Consider the use case of incremental push/pull, which is currently (0.16)
very slow on high-latency links due to the large number of round trips.
What we'd like is something like the following.

A client will make a request meaning "give me the knit contents for these
revision IDs" (how the client determines which revision IDs it needs is
unimportant here).  In response, the server streams a single container of:

  * one record per file-id:revision-id knit gzip contents and graph data,
  * one record per inventory:revision-id knit gzip contents and graph
    data,
  * one record per revision knit gzip contents,
  * one record per revision signature,
  * end marker record.

in that order.

Persistent storage on disk
--------------------------

We want a storage format that allows lock-free writes, which suggests a
format that uses *rename into place*, and *do not modify after writing*.

Usable before deep model changes to Bazaar
------------------------------------------

We want a format we can use and refine sooner rather than later.  So it
should be usable before the anticipated model changes for Bazaar "1.0"
land, while not conflicting with those changes either.

Specifically, we'd like to have this format in Bazaar 0.18.

Examples of possible record content
-----------------------------------

  * full texts of file versions
  * deltas of full texts
  * revisions
  * inventories
  * inventory as tree items e.g. the inventory data for 20 files
  * revision signatures
  * per-file graph data
  * annotation cache


Characteristics
===============

Some key aspects of the described format are discussed in this section.

No length-prefixing of entire container
---------------------------------------

The overall container is not length-prefixed.  Instead there is an end
marker so that readers can determine when they have read the entire
container.  This also does not conflict with the goal of allowing
single-pass writing.

Structured as a self-contained series of records
------------------------------------------------

The container contains a series of *records*.  Each record is
self-delimiting.  Record markers are lightweight.  The overhead in terms
of bytes and processing for records in this container vs. the raw contents
of those records is minimal.

Addressing records
------------------

There is a requirement that each object can be given an arbitrary name.
Some revision control systems address all content by the SHA-1 digest of
that content, but this scheme is unsatisfactory for Bazaar's revision
objects.  We can still allow addressing by SHA-1 digest for those content
types where it makes sense.

Some proposed object names:

  * to name a revision: "``revision:``\ *revision-id*".  e.g., 
    `revision:pqm@pqm.ubuntu.com-20070531210833-8ptk86ocu822hjd5`.
  * to name an inventory delta: "``inventory.delta:``\ *revision-id*".  e.g.,
    `inventory.delta:pqm@pqm.ubuntu.com-20070531210833-8ptk86ocu822hjd5`.

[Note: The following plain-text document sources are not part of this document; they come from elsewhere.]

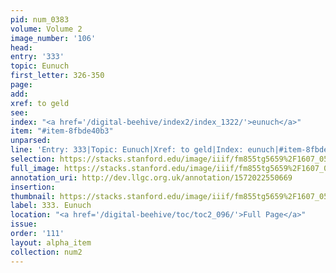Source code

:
 ```yaml
---
pid: num_0383
volume: Volume 2
image_number: '106'
head: 
entry: '333'
topic: Eunuch
first_letter: 326-350
page: 
add: 
xref: to geld
see: 
index: "<a href='/digital-beehive/index2/index_1322/'>eunuch</a>"
item: "#item-8fbde40b3"
unparsed: 
line: 'Entry: 333|Topic: Eunuch|Xref: to geld|Index: eunuch|#item-8fbde40b3'
selection: https://stacks.stanford.edu/image/iiif/fm855tg5659%2F1607_0573/882,2356,2868,483/full/0/default.jpg
full_image: https://stacks.stanford.edu/image/iiif/fm855tg5659%2F1607_0573/full/full/0/default.jpg
annotation_uri: http://dev.llgc.org.uk/annotation/1572022550669
insertion: 
thumbnail: https://stacks.stanford.edu/image/iiif/fm855tg5659%2F1607_0573/882,2356,600,180/250,/0/default.jpg
label: 333. Eunuch
location: "<a href='/digital-beehive/toc/toc2_096/'>Full Page</a>"
issue: 
order: '111'
layout: alpha_item
collection: num2
---
```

It seems likely that we may want to have multiple names for an object.
This format allows that (by allowing multiple ``name`` headers in a Bytes
record).

Although records are in principle addressable by name, this specification
alone doesn't provide for efficient access to a particular record given
its name.  It is intended that separate indexes will be maintained to
provide this.

It is acceptable to have records with no explicit name, if the expected
use of them does not require them.  For example:

  * a record's content could be self-describing in the context of a
    particular container, or
  * a record could be accessed via an index based on SHA-1, or 
  * when streaming, the first record could be treated specially.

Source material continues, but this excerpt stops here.